O filósofo midiático Bernard-Henri Lévy lembra seu primeiro contato com a obra do pensador lituano naturalizado francês Emmanuel Levinas, que completaria cem anos na próxima quinta-feira

O mundo enfeitiçado

BERNARD-HENRI LÉVY

Se eu tivesse que dizer em poucas palavras o que me subjugou, no final dos anos 70, quando encontrei pela primeira vez a obra de Emmanuel Levinas (1906-95), resumiria assim: Primeiro, a descoberta de uma forma de pensamento judeu que, sem se deixar reduzir, naturalmente, a esse moralismo vazio que fora a vulgata, durante um século, do franco-judaísmo, só concebia a relação com Deus na medida em que implicava imediatamente -no próprio processo de sua transcendência, e não em princípio ou no fim das contas- uma relação viva com o próximo.

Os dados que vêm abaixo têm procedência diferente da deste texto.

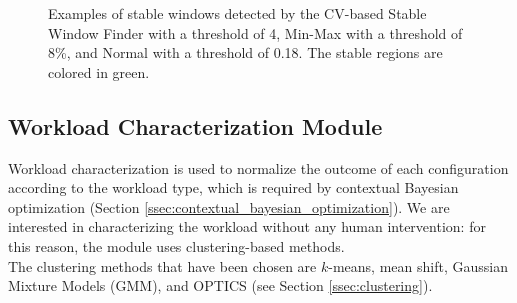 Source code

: \documentclass[a4paper, 12pt]{article} %
\begin{document}
	\begin{figure}\centering
		\hfill 
		\hfill
		
		\caption{Examples of stable windows detected by the CV-based Stable Window Finder with a threshold of 4, Min-Max with a threshold of 8\%, and Normal with a threshold of 0.18. The stable regions are colored in green.}
		\label{fig:threshold_selection}
	\end{figure}
	
	
	
	\subsection{Workload Characterization Module}  \label{ssec:workload_characterization_module}
	Workload characterization is used to normalize the outcome of each configuration according to the workload type, which is required by contextual Bayesian optimization (Section \ref{ssec:contextual_bayesian_optimization}). We are interested in characterizing the workload without any human intervention: for this reason, the module uses clustering-based methods. \\
	The clustering methods that have been chosen are $k$-means, mean shift, Gaussian Mixture Models (GMM), and OPTICS (see Section \ref{ssec:clustering}).
	
\end{document}
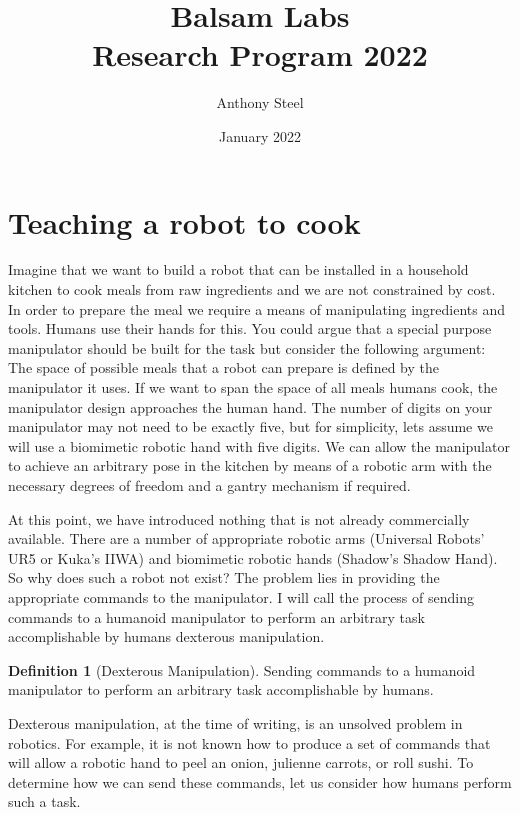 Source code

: \documentclass[12pt, letterpaper, twoside]{article}
\title{Balsam Labs\\ Research Program 2022}
\author{Anthony Steel}
\date{January 2022}
\theoremstyle{definition}
\newtheorem{definition}{Definition}[section]
\begin{document}
\begin{titlepage}
\maketitle
\end{titlepage}
\section{Teaching a robot to cook}
Imagine that we want to build a robot that can be installed
in a household kitchen to cook meals from raw ingredients and
we are not constrained by cost. In order to prepare the meal
we require a means of manipulating ingredients and tools. Humans
use their hands for this. You could argue that a special
purpose manipulator should be built for the task but consider the following
argument: The space of possible meals that a robot can prepare
is defined by the manipulator it uses. If we want to span the space
of all meals humans cook, the manipulator design approaches the human hand.
The number of digits on your manipulator may not need to be exactly five, but
for simplicity, lets assume we will use a biomimetic robotic hand with
five digits. We can allow the manipulator to achieve an arbitrary pose
in the kitchen by means of a robotic arm with the necessary degrees of freedom
and a gantry mechanism if required.

At this point, we have introduced nothing that is not already commercially
available. There are a number of appropriate robotic arms (Universal Robots'
UR5 or Kuka's IIWA) and biomimetic robotic hands (Shadow's Shadow Hand).
So why does such a robot not exist? The problem lies in providing the
appropriate commands to the manipulator. I will call the process of sending commands
to a humanoid manipulator to perform an arbitrary task accomplishable by
humans dexterous manipulation.
\begin{definition}[Dexterous Manipulation]
  Sending commands to a humanoid manipulator to perform an arbitrary task
  accomplishable by humans.
\end{definition}
Dexterous manipulation, at the time of writing, is an unsolved
problem in robotics. For example, it is not known how to produce a set of
commands that will allow a robotic hand to peel an onion, julienne carrots, or
roll sushi. To determine how we can send these commands, let us consider
how humans perform such a task.
\end{document}
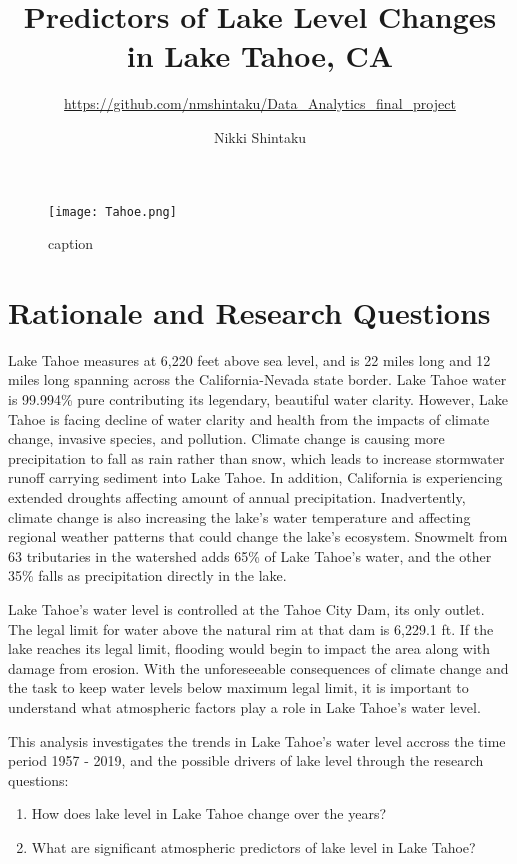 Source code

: \documentclass[12pt,]{article}
\title{Predictors of Lake Level Changes in Lake Tahoe, CA}
\subtitle{\url{https://github.com/nmshintaku/Data_Analytics_final_project}}
\author{Nikki Shintaku}
\date{}
\begin{document}
\maketitle

\newpage
\tableofcontents 
\newpage
\listoftables 
\newpage
\listoffigures 
\newpage

\begin{figure}
\centering
\texttt{[image: Tahoe.png]}
\caption{caption}
\end{figure}

\hypertarget{rationale-and-research-questions}{%
\section{Rationale and Research
Questions}\label{rationale-and-research-questions}}

Lake Tahoe measures at 6,220 feet above sea level, and is 22 miles long
and 12 miles long spanning across the California-Nevada state border.
Lake Tahoe water is 99.994\% pure contributing its legendary, beautiful
water clarity. However, Lake Tahoe is facing decline of water clarity
and health from the impacts of climate change, invasive species, and
pollution. Climate change is causing more precipitation to fall as rain
rather than snow, which leads to increase stormwater runoff carrying
sediment into Lake Tahoe. In addition, California is experiencing
extended droughts affecting amount of annual precipitation.
Inadvertently, climate change is also increasing the lake's water
temperature and affecting regional weather patterns that could change
the lake's ecosystem. Snowmelt from 63 tributaries in the watershed adds
65\% of Lake Tahoe's water, and the other 35\% falls as precipitation
directly in the lake.

Lake Tahoe's water level is controlled at the Tahoe City Dam, its only
outlet. The legal limit for water above the natural rim at that dam is
6,229.1 ft. If the lake reaches its legal limit, flooding would begin to
impact the area along with damage from erosion. With the unforeseeable
consequences of climate change and the task to keep water levels below
maximum legal limit, it is important to understand what atmospheric
factors play a role in Lake Tahoe's water level.

This analysis investigates the trends in Lake Tahoe's water level
accross the time period 1957 - 2019, and the possible drivers of lake
level through the research questions:

\begin{enumerate}
\def\labelenumi{\arabic{enumi}.}
\item
  How does lake level in Lake Tahoe change over the years?
\item
  What are significant atmospheric predictors of lake level in Lake
  Tahoe?
\end{enumerate}
\end{document}

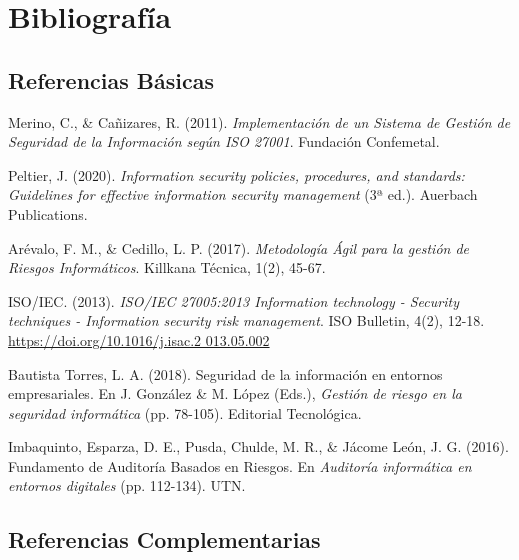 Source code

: \section{Bibliografía}


\subsection*{Referencias Básicas}

\hangindent=0.5in
Merino, C., \& Cañizares, R. (2011). \textit{Implementación de un Sistema de Gestión de Seguridad de la Información según ISO 27001}. Fundación Confemetal.

\hangindent=0.5in
Peltier, J. (2020). \textit{Information security policies, procedures, and standards: Guidelines for effective information security management} (3ª ed.). Auerbach Publications.

\hangindent=0.5in
Arévalo, F. M., \& Cedillo, L. P. (2017). \textit{Metodología Ágil para la gestión de Riesgos Informáticos}. Killkana Técnica, 1(2), 45-67.

\hangindent=0.5in
ISO/IEC. (2013). \textit{ISO/IEC 27005:2013 Information technology - Security techniques - Information security risk management}. ISO Bulletin, 4(2), 12-18. \href{https://doi.org/10.1016/j.isac.2013.05.002}{https://doi.org/10.1016/j.isac.2 013.05.002}

\hangindent=0.5in
Bautista Torres, L. A. (2018). Seguridad de la información en entornos empresariales. En J. González \& M. López (Eds.), \textit{Gestión de riesgo en la seguridad informática} (pp. 78-105). Editorial Tecnológica.

\hangindent=0.5in
Imbaquinto, Esparza, D. E., Pusda, Chulde, M. R., \& Jácome León, J. G. (2016). Fundamento de Auditoría Basados en Riesgos. En \textit{Auditoría informática en entornos digitales} (pp. 112-134). UTN.

\subsection*{Referencias Complementarias}
\pagebreak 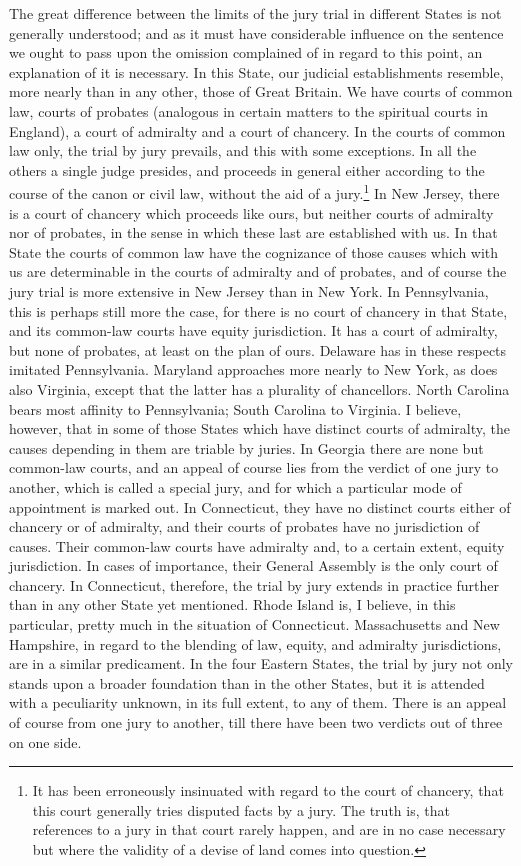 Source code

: The great difference between the limits of the jury trial in different States is not generally understood; and as it must have considerable influence on the sentence we ought to pass upon the omission complained of in regard to this point, an explanation of it is necessary. 
In this State, our judicial establishments resemble, more nearly than in any other, those of Great Britain. 
We have courts of common law, courts of probates (analogous in certain matters to the spiritual courts in England), a court of admiralty and a court of chancery. 
In the courts of common law only, the trial by jury prevails, and this with some exceptions. 
In all the others a single judge presides, and proceeds in general either according to the course of the canon or civil law, without the aid of a jury.\footnote{It has been erroneously insinuated with regard to the court of chancery, that this court generally tries disputed facts by a jury. 
The truth is, that references to a jury in that court rarely happen, and are in no case necessary but where the validity of a devise of land comes into question.} In New Jersey, there is a court of chancery which proceeds like ours, but neither courts of admiralty nor of probates, in the sense in which these last are established with us. 
In that State the courts of common law have the cognizance of those causes which with us are determinable in the courts of admiralty and of probates, and of course the jury trial is more extensive in New Jersey than in New York. 
In Pennsylvania, this is perhaps still more the case, for there is no court of chancery in that State, and its common-law courts have equity jurisdiction. 
It has a court of admiralty, but none of probates, at least on the plan of ours. 
Delaware has in these respects imitated Pennsylvania. 
Maryland approaches more nearly to New York, as does also Virginia, except that the latter has a plurality of chancellors. 
North Carolina bears most affinity to Pennsylvania; South Carolina to Virginia. 
I believe, however, that in some of those States which have distinct courts of admiralty, the causes depending in them are triable by juries. 
In Georgia there are none but common-law courts, and an appeal of course lies from the verdict of one jury to another, which is called a special jury, and for which a particular mode of appointment is marked out. 
In Connecticut, they have no distinct courts either of chancery or of admiralty, and their courts of probates have no jurisdiction of causes. 
Their common-law courts have admiralty and, to a certain extent, equity jurisdiction. 
In cases of importance, their General Assembly is the only court of chancery. 
In Connecticut, therefore, the trial by jury extends in practice further than in any other State yet mentioned. 
Rhode Island is, I believe, in this particular, pretty much in the situation of Connecticut. 
Massachusetts and New Hampshire, in regard to the blending of law, equity, and admiralty jurisdictions, are in a similar predicament. 
In the four Eastern States, the trial by jury not only stands upon a broader foundation than in the other States, but it is attended with a peculiarity unknown, in its full extent, to any of them. 
There is an appeal of course from one jury to another, till there have been two verdicts out of three on one side.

Mais vale um surdo que nada ouve que um exalta-do que tudo escuta


Um judaísmo prático, se quisermos; um judaísmo poético, em que conhecer Deus, reverenciá-lo, era saber o que é preciso fazer e, justamente, como fazê-lo; um judaísmo que nos dizia que não há "óptica" (olho fixado no céu) que não deva se resolver em "ética" (intriga incansável dos humanos); um judaísmo do qual percebo, em retrospectiva, que já combinava muito bem com as nostalgias militantes que, como outros, eu alimentava.
Depois, a idéia de uma espiritualidade que não tinha nada a ver, de repente, com o que entendemos habitualmente por "religião": cuidado com o sagrado, dizia em substância Levinas; cuidado com o mistério, o entusiasmo, as fontes da verdadeira fé, o êxtase; cuidado com esse culto do numinoso, do supersticioso, do divino onipresente, do irracional, que é contra o que a Revelação judaica se insurgiu, desde o primeiro dia, em seu projeto histórico de desenfeitiçamento do mundo; o sagrado não é o santo, martelava o maravilhoso "Difícil Liberdade", que era e ainda é a mais segura introdução a essa obra tão complexa; o sagrado é a violência; o sagrado é a idolatria.
Não seria preciso forçar muito os textos para fazê-los dizer -uma sorte, também, para o agnóstico que eu era!- que mais valia, no fim das contas, um surdo que nada ouve (além do perturbador, desesperador, silêncio do divino) que um exaltado que tudo escuta, em toda parte (sendo o mundo, para ele, apenas o eco infindável dos deuses obscuros, perpetuamente renascidos, do paganismo...).
E depois uma ontologia cuja doutrina era: o ser é menos uno do que pensamos; ele não é essa totalidade fechada sobre si mesma, saturada, que é descrita de formas diversas, pelo menos desde Espinosa, pelo essencial da filosofia moderna; e se ele não é essa totalidade -se por exemplo o hegelianismo, afinal, não tem tanta razão quanto seus adversários (Bataille...) se resignaram a crer- é porque existe essa possibilidade de uma palavra que começa n"Aquele que a enuncia e depois naqueles -literalmente, os profetas- que a proferem depois d'Ele. O antitotalitarismo? A saída do círculo da servidão? Bem, aí está.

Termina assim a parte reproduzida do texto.